As sessões de trabalho a dois, propriamente ditas, foram apenas três. "Fizemos três sessões de trabalho. Gravámos os fados que estão no disco, fez-se uma pequena filmagem enquanto ensaiávamos e tirámos umas quantas fotografias para o booklet. Jantámos, beijinhos e ela voltou para a casa dela". Isto vezes três, tantas quantas as vezes que Carlos do Carmo lhe entregou uma flor, chegado ao estúdio ao início da tarde - "que não é a minha hora mais forte para cantar" - depois de a pianista passar toda a manhã a aquecer as mãos e a preparar-se. O difícil, então, foi encontrar o tom, a forma de a voz se relacionar com o piano. "Esta senhora não está talhada para acompanhar, como o seu currículo o demonstra ao longo da vida. É uma solista presente nas grandes salas de concertos e é uma belíssima executante. Esta coisa de querer comigo gravar fados deve ter sido um esforço gigantesco. Ouvi-a com atenção, e eu que nunca fiz isso na minha vida porque já era tarde para aprender tal desporto, surfei. Esta é a imagem: surfei. Se ela está rigorosamente a tocar aquilo, eu, para não deixar de ser fadista, não posso estar a fazer rigorosamente aquilo, porque então estava a vender a minha alma ao diabo. E tenho de procurar esse grito de liberdade".
Nem todos os temas deste encontro, admite, serão fados, mas outros há que o são, "puros e duros", algo que se comprovará quando os interpretar à guitarra e à viola. Mas os fados de Victorino de Almeida, diz, "estes fados alegres não têm um sabor a fado de revista, mas sim um sabor a cabaret de Viena".

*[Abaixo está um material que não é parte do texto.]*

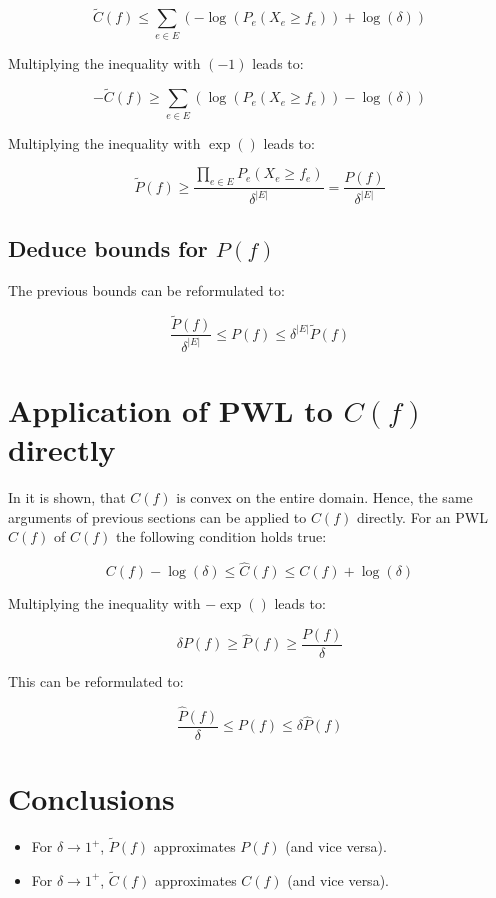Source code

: \documentclass[10pt]{article}
\begin{document}
\[ \tilde{C}(f) \leq \sum_{e\in E}\left(-\log\left(P_e(X_e \geq f_e)\right) + \log(\delta)\right) \]

Multiplying the inequality with $(-1)$ leads to:

\[ -\tilde{C}(f) \geq \sum_{e\in E}\left(\log\left(P_e(X_e \geq f_e)\right) - \log(\delta)\right) \]

Multiplying the inequality with $\exp()$ leads to:

\[ \tilde{P}(f) \geq \frac{\prod_{e\in E}P_e\left(X_{e} \geq f_e\right)}{\delta^{|E|}} = \frac{P(f)}{\delta^{|E|}} \]

\subsection{Deduce bounds for $P(f)$}

The previous bounds can be reformulated to:

\[ \frac{\tilde{P}(f)}{\delta^{|E|}} \leq P(f) \leq \delta^{|E|} \tilde{P}(f) \]

\section{Application of PWL to $C(f)$ directly}

In \cite{DBLP:journals/corr/abs-2107-05322} it is shown, that $C(f)$ is convex on the entire domain. Hence, the same arguments of previous sections can be applied to $C(f)$ directly.
For an PWL $\hat{C}(f)$ of $C(f)$ the following condition holds true:

\[C(f) - \log(\delta) \leq \hat{C}(f) \leq C(f) + \log(\delta)\]

Multiplying the inequality with $-\exp()$ leads to:

\[\delta P(f) \geq \hat{P}(f) \geq \frac{P(f)}{\delta}\]

This can be reformulated to:

\[\frac{\hat{P}(f)}{\delta} \leq P(f) \leq \delta \hat{P}(f)\]

\section{Conclusions}

\begin{itemize}
	\item For $\delta\rightarrow 1^+$, $\tilde{P}(f)$ approximates $P(f)$ (and vice versa).
	\item For $\delta\rightarrow 1^+$, $\tilde{C}(f)$ approximates $C(f)$ (and vice versa).
\end{itemize}
\end{document}
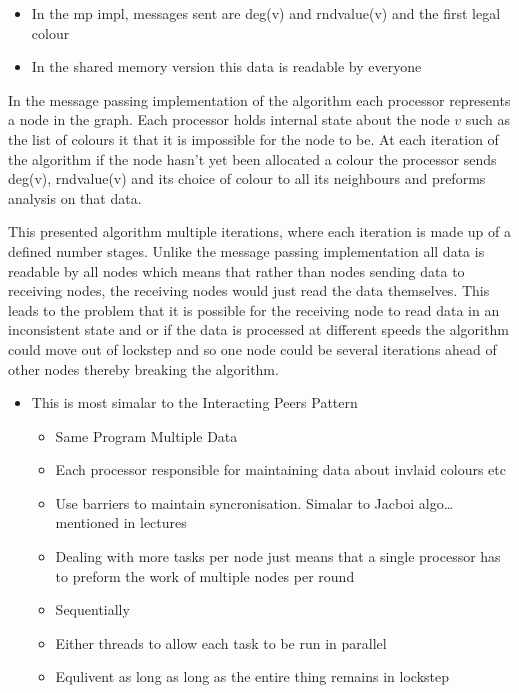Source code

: \begin{itemize}
\itemsep1pt\parskip0pt
\item
  In the mp impl, messages sent are deg(v) and rndvalue(v) and the first
  legal colour
\item
  In the shared memory version this data is readable by everyone
\end{itemize}

In the message passing implementation of the algorithm each processor
represents a node in the graph. Each processor holds internal state
about the node $v$ such as the list of colours it that it is impossible
for the node to be. At each iteration of the algorithm if the node
hasn't yet been allocated a colour the processor sends deg(v),
rndvalue(v) and its choice of colour to all its neighbours and preforms
analysis on that data.

This presented algorithm multiple iterations, where each iteration is
made up of a defined number stages. Unlike the message passing
implementation all data is readable by all nodes which means that rather
than nodes sending data to receiving nodes, the receiving nodes would
just read the data themselves. This leads to the problem that it is
possible for the receiving node to read data in an inconsistent state
and or if the data is processed at different speeds the algorithm could
move out of lockstep and so one node could be several iterations ahead
of other nodes thereby breaking the algorithm.

\begin{itemize}
\itemsep1pt\parskip0pt
\item
  This is most simalar to the Interacting Peers Pattern

  \begin{itemize}
  \item
    Same Program Multiple Data
  \item
    Each processor responsible for maintaining data about invlaid
    colours etc
  \item
    Use barriers to maintain syncronisation. Simalar to Jacboi
    algo\ldots{} mentioned in lectures
  \item
    Dealing with more tasks per node just means that a single processor
    has to preform the work of multiple nodes per round
  \item
    Sequentially
  \item
    Either threads to allow each task to be run in parallel
  \item
    Equlivent as long as long as the entire thing remains in lockstep
  \end{itemize}
\end{itemize}

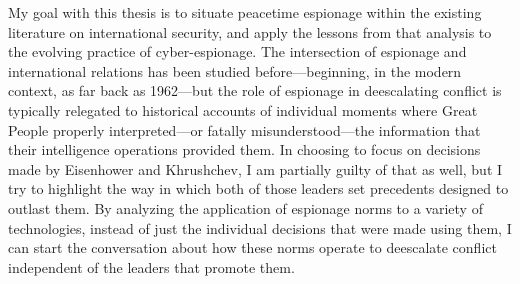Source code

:\documentclass{memoir}
\begin{document}

My goal with this thesis is to situate peacetime espionage within the existing literature on international security, and apply the lessons from that analysis to the evolving practice of cyber-espionage. The intersection of espionage and international relations has been studied before---beginning, in the modern context, as far back as 1962---but the role of espionage in deescalating conflict is typically relegated to historical accounts of individual moments where Great People properly interpreted---or fatally misunderstood---the information that their intelligence operations provided them. In choosing to focus on decisions made by Eisenhower and Khrushchev, I am partially guilty of that as well, but I try to highlight the way in which both of those leaders set precedents designed to outlast them. By analyzing the application of espionage norms to a variety of technologies, instead of just the individual decisions that were made using them, I can start the conversation about how these norms operate to deescalate conflict independent of the leaders that promote them.
\end{document}
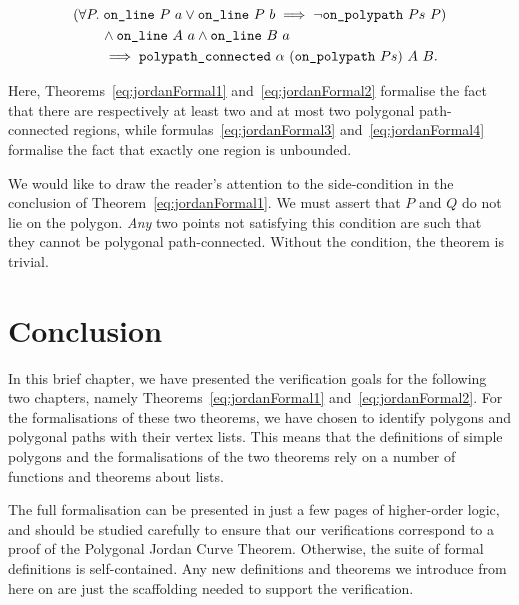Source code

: \begin{equation}\label{eq:jordanFormal4}
  \begin{split}
    &(\forall P.\;\code{on\_line}\ P\ a \vee \code{on\_line}\ P\ b\implies \neg\code{on\_polypath}\ Ps\ P)\\
    &\qquad\wedge\code{on\_line}\ A\ a \wedge\code{on\_line}\ B\ a\\
    &\qquad\implies \code{polypath\_connected}\ \alpha\ (\code{on\_polypath}\ Ps)\ A\ B.
  \end{split}
\end{equation}

Here, Theorems~\ref{eq:jordanFormal1} and~\ref{eq:jordanFormal2} formalise the fact that there are respectively at least two and at most two polygonal path-connected regions, while formulas~\ref{eq:jordanFormal3} and~\ref{eq:jordanFormal4} formalise the fact that exactly one region is unbounded.

We would like to draw the reader's attention to the side-condition in the conclusion of Theorem~\ref{eq:jordanFormal1}. We must assert that $P$ and $Q$ do not lie on the polygon. \emph{Any} two points not satisfying this condition are such that they cannot be polygonal path-connected. Without the condition, the theorem is trivial.

\section{Conclusion}
In this brief chapter, we have presented the verification goals for the following two chapters, namely Theorems~\ref{eq:jordanFormal1} and~\ref{eq:jordanFormal2}. For the formalisations of these two theorems, we have chosen to identify polygons and polygonal paths with their vertex lists. This means that the definitions of simple polygons and the formalisations of the two theorems rely on a number of functions and theorems about lists.

The full formalisation can be presented in just a few pages of higher-order logic, and should be studied carefully to ensure that our verifications correspond to a proof of the Polygonal Jordan Curve Theorem. Otherwise, the suite of formal definitions is self-contained. Any new definitions and theorems we introduce from here on are just the scaffolding needed to support the verification.

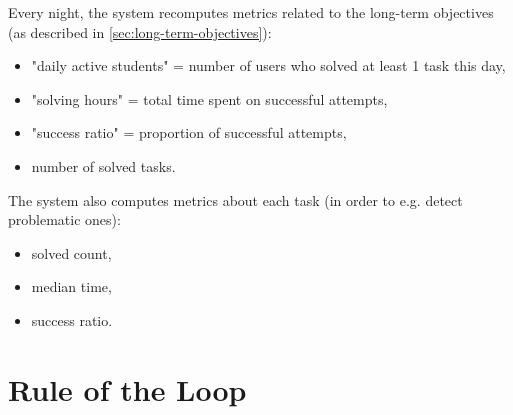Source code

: Every night, the system recomputes metrics related to the long-term objectives
(as described in \ref{sec:long-term-objectives}):

\begin{itemize}
\item "daily active students" = number of users who solved at least 1 task this day,
\item "solving hours" = total time spent on successful attempts,
\item "success ratio" = proportion of successful attempts,
\item number of solved tasks.
\end{itemize}


The system also computes metrics about each task (in order to e.g. detect problematic ones):
\begin{itemize}
\item solved count,
\item median time,
\item success ratio.
\end{itemize}




%


\section{Rule of the Loop}
\label{sec:robomission.rule-of-the-loop}

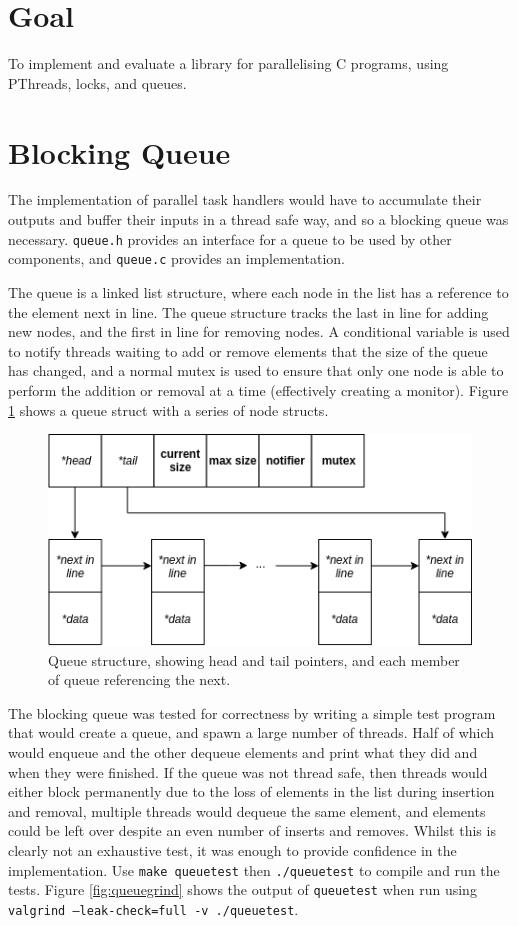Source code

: \documentclass[12pt]{article}
\def\code#1{\texttt{#1}}
\begin{document}
\section*{Goal}

To implement and evaluate a library for parallelising C programs, using PThreads, locks, and queues. 

\tableofcontents

\section{Blocking Queue}

The implementation of parallel task handlers would have to accumulate their outputs and buffer their inputs in a thread safe way, and so a blocking queue was necessary. \code{queue.h} provides an interface for a queue to be used by other components, and \code{queue.c} provides an implementation.

The queue is a linked list structure, where each node in the list has a reference to the element next in line. The queue structure tracks the last in line for adding new nodes, and the first in line for removing nodes. A conditional variable is used to notify threads waiting to add or remove elements that the size of the queue has changed, and a normal mutex is used to ensure that only one node is able to perform the addition or removal at a time (effectively creating a monitor). Figure \ref{fig:queue} shows a queue struct with a series of node structs.

\begin{figure}[!ht]
	\centering 
	\includegraphics[width=0.8\linewidth]{images/queue}
	\caption{Queue structure, showing head and tail pointers, and each member of queue referencing the next.}
	\label{fig:queue}
\end{figure}

The blocking queue was tested for correctness by writing a simple test program that would create a queue, and spawn a large number of threads. Half of which would enqueue and the other dequeue elements and print what they did and when they were finished. If the queue was not thread safe, then threads would either block permanently due to the loss of elements in the list during insertion and removal, multiple threads would dequeue the same element, and elements could be left over despite an even number of inserts and removes. Whilst this is clearly not an exhaustive test, it was enough to provide confidence in the implementation. Use \code{make queuetest} then \code{./queuetest} to compile and run the tests. Figure \ref{fig:queuegrind} shows the output of \code{queuetest} when run using \code{valgrind --leak-check=full -v ./queuetest}.
\end{document}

A dívidaEste seu eterno pagamento da dívida que diz ter para com o fado - "deu-me uma vida boa, ajudou-me a construir uma família, deu-me a conhecer o mundo, tive durante muitos anos ua vida desafogada, deu-me imensas alegrias" -, Carlos do Carmo fá-lo no entanto com um arrojo mais aguçado que muitos dos novos fadistas que vão aparecendo a montante e a jusante, e para quem diz que "o quinto disco é o diabo". E o diabo, explica, porque "já não mais espaço para deixar de ser aquilo que se é. Na história do fado anterior à minha geração, fala-se de cinco ou seis pessoas e eu ouvi dezenas e dezenas de pessoas. Tiveram mais sorte? Não, eram os melhores, é a selecção natural. E é isso que acho que o quinto disco vai determinar. O quinto disco é uma imagem. Quem eu não ponho neste campeonato é o Camané. Começou com 11 anos de idade, é da raiz do fado, é um fadista genuíno, com grande musicalidade que pode tranquilamente ir à pop e voltar. Só peço a Deus que me dê saúde e vida porque quero assistir aos quintos discos todos".
Por agora, convoca as energias dos seus 72 anos para a celebração do meio século de carreira em 2013 e manifesta o desejo de seguir a mãe num abandono dos palcos antes de "deixar uma imagem de decadência". Mas confessa que chegou igualmente o tempo para "uma outra coisa fundamental: ter uma grande disponibilidade para lutar". "Vai ser preciso outra vez uma grande luta política. Eu não estive de folga, nunca se está de folga. Mas acho que ainda tenho essa missão também, da participação cívica. Há tudo isto concreto à nossa volta: a fome, o desemprego, esta tristeza, esta ansiedade, esta angústia. É muito injusto fazer-se isto a este povo. Mas não brinquem que este povo é do caraças. Estejam atentos".